Immagina la scena. È una mattina di fine luglio 2025. Entri nel tuo account Google Ads, guardi le metriche della settimana e noti che il costo per clic (CPC) delle tue campagne è improvvisamente crollato. I tuoi annunci sono ovunque. Il budget sembra durare all’infinito.
Un sogno, vero?
Sbagliato. In quelle stesse ore, Amazon aveva appena spento tutte le sue campagne su Google. Di colpo. Nessun preavviso, nessun test graduale. Un colosso del retail che si ritira dall’asta lasciando un vuoto immenso. Il tuo team interno probabilmente festeggiava il calo dei costi di acquisizione, convinto di aver svoltato il trimestre. Ma la vera doccia fredda è arrivata pochi giorni dopo, non appena avete controllato i dati sul ritorno sull’investimento (ROAS).
I margini stavano sanguinando, e nessuno capiva il perché.
Questa è la cruda realtà che brand manager e direttori marketing affrontano ogni giorno. Competitors che si muovono alla velocità della luce, talenti che lasciano l’azienda perché stanchi di fare un lavoro robotico, e un ecosistema pubblicitario che cambia le regole mentre stai ancora cercando di capire quelle vecchie. Se il tuo team è ancora sommerso dal lavoro manuale, scaricando infiniti fogli Excel per decidere le offerte del fine settimana, hai un problema molto più grande del semplice costo per clic.
Il paradosso del 2025: meno concorrenza non significa più vendite
Qui è dove la maggior parte dei marketer si schianta brutalmente. Credono a una delle più vecchie bugie del digital marketing: se c’è meno concorrenza nell’asta, i risultati saranno automaticamente migliori. I dati del 2025 hanno distrutto questa convinzione.

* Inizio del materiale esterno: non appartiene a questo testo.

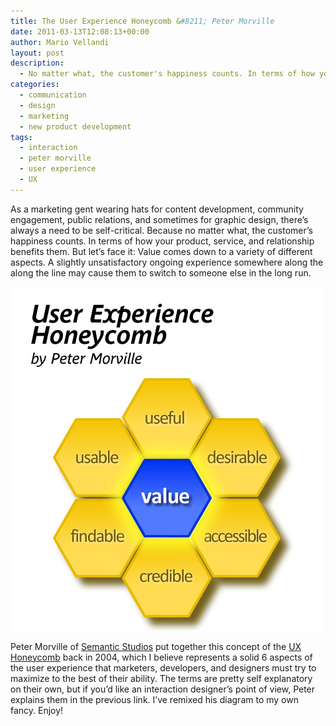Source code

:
 ```yaml
---
title: The User Experience Honeycomb &#8211; Peter Morville
date: 2011-03-13T12:08:13+00:00
author: Mario Vellandi
layout: post
description:
  - No matter what, the customer's happiness counts. In terms of how your product, service, and relationship is benefits them. It's about their experience
categories:
  - communication
  - design
  - marketing
  - new product development
tags:
  - interaction
  - peter morville
  - user experience
  - UX
---
```

As a marketing gent wearing hats for content development, community engagement, public relations, and sometimes for graphic design, there&#8217;s always a need to be self-critical. Because no matter what, the customer&#8217;s happiness counts. In terms of how your product, service, and relationship benefits them. But let&#8217;s face it: Value comes down to a variety of different aspects. A slightly unsatisfactory ongoing experience somewhere along the along the line may cause them to switch to someone else in the long run.

<img src="../wp-content/uploads/2011/03/ux-honeycomb-user-experience-design-peter-morville-2.jpg" />

Peter Morville of [Semantic Studios](http://semanticstudios.com/) put together this concept of the [UX Honeycomb](http://semanticstudios.com/publications/semantics/000029.php) back in 2004, which I believe represents a solid 6 aspects of the user experience that marketers, developers, and designers must try to maximize to the best of their ability. The terms are pretty self explanatory on their own, but if you&#8217;d like an interaction designer&#8217;s point of view, Peter explains them in the previous link. I&#8217;ve remixed his diagram to my own fancy. Enjoy!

Quando Amazon è uscita temporaneamente dai posizionamenti a pagamento sui motori di ricerca, ha lasciato le briciole. Secondo un approfondito studio del 2025 condotto da Optmyzr analizzando migliaia di account, le impressioni sono aumentate del 5% e il CPC medio è sceso dell’8,3%. Sulla carta, una vittoria. Ma le conversioni? Il valore delle conversioni è sceso del 5,5%, il tasso di conversione è crollato del 7,2% e il ROAS ha registrato un -4,4%.
I clienti cliccavano sui tuoi annunci, sì. Ma compravano molto meno. Il motivo è semplice.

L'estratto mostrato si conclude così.